----- Supplied entries
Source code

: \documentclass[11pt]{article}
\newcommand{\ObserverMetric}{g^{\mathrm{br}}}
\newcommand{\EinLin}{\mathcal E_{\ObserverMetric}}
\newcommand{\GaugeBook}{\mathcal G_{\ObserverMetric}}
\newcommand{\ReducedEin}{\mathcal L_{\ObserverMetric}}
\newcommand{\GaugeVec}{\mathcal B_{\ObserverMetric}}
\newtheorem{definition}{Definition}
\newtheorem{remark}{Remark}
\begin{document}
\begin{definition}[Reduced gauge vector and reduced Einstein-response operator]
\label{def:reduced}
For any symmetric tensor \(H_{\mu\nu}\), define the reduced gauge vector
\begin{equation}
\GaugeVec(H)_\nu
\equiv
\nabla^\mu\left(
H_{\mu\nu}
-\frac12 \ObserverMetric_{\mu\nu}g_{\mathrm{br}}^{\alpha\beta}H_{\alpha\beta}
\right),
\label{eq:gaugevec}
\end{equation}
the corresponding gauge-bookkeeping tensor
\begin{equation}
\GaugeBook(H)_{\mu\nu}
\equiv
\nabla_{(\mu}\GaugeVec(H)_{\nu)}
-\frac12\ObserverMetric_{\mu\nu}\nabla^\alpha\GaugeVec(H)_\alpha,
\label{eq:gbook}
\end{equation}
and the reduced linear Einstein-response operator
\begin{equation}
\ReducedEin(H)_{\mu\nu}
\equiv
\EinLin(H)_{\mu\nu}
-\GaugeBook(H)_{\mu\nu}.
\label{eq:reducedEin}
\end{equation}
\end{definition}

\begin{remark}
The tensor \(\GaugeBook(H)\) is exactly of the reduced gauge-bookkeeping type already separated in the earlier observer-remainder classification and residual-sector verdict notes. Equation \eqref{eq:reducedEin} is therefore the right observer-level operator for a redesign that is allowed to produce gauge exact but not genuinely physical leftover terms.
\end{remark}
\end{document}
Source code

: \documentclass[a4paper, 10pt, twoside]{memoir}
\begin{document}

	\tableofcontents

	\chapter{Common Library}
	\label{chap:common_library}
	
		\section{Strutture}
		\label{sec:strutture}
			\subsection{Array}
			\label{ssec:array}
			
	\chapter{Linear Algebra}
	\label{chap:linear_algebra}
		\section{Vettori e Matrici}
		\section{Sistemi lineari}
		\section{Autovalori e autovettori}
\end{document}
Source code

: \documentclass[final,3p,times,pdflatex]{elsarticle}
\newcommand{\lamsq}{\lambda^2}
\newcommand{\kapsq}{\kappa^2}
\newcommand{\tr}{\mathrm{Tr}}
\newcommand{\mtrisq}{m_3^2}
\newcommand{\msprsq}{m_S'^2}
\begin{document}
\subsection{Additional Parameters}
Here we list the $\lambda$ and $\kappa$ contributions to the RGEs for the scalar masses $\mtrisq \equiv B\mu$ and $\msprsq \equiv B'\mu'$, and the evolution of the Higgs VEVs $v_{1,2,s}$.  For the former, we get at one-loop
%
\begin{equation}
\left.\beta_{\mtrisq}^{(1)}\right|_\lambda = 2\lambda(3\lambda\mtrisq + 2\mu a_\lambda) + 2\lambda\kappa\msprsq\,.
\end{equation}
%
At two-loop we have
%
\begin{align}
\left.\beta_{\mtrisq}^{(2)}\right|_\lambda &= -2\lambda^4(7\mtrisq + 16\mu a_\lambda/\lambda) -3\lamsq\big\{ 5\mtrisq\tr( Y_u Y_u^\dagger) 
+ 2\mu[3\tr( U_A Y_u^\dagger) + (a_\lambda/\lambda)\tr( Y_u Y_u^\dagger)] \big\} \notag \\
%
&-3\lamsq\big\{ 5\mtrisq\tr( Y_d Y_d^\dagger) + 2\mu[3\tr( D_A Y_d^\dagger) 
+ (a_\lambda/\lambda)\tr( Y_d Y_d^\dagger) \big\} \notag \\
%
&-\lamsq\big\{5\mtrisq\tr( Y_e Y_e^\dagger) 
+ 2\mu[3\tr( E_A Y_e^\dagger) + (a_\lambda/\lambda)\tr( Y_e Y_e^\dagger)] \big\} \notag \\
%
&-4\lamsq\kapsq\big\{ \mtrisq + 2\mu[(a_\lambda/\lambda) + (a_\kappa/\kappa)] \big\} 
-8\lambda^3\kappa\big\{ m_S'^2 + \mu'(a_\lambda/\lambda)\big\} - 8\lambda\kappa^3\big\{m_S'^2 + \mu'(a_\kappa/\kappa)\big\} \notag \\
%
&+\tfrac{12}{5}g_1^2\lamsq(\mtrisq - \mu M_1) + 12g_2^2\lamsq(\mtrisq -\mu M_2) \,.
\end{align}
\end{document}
----------
Your assignment ->
Would you copy out exactly the lines above that start at the one containing "a_\lambda) + 2\lambda\kappa\msprsq\,." and end at the one containing "5\mtrisq\tr( Y_u Y_u^\dagger)", inclusive?

Exercise result ->
\left.\beta_{\mtrisq}^{(1)}\right|_\lambda = 2\lambda(3\lambda\mtrisq + 2\mu a_\lambda) + 2\lambda\kappa\msprsq\,.
\end{equation}
%
At two-loop we have
%
\begin{align}
\left.\beta_{\mtrisq}^{(2)}\right|_\lambda &= -2\lambda^4(7\mtrisq + 16\mu a_\lambda/\lambda) -3\lamsq\big\{ 5\mtrisq\tr( Y_u Y_u^\dagger) 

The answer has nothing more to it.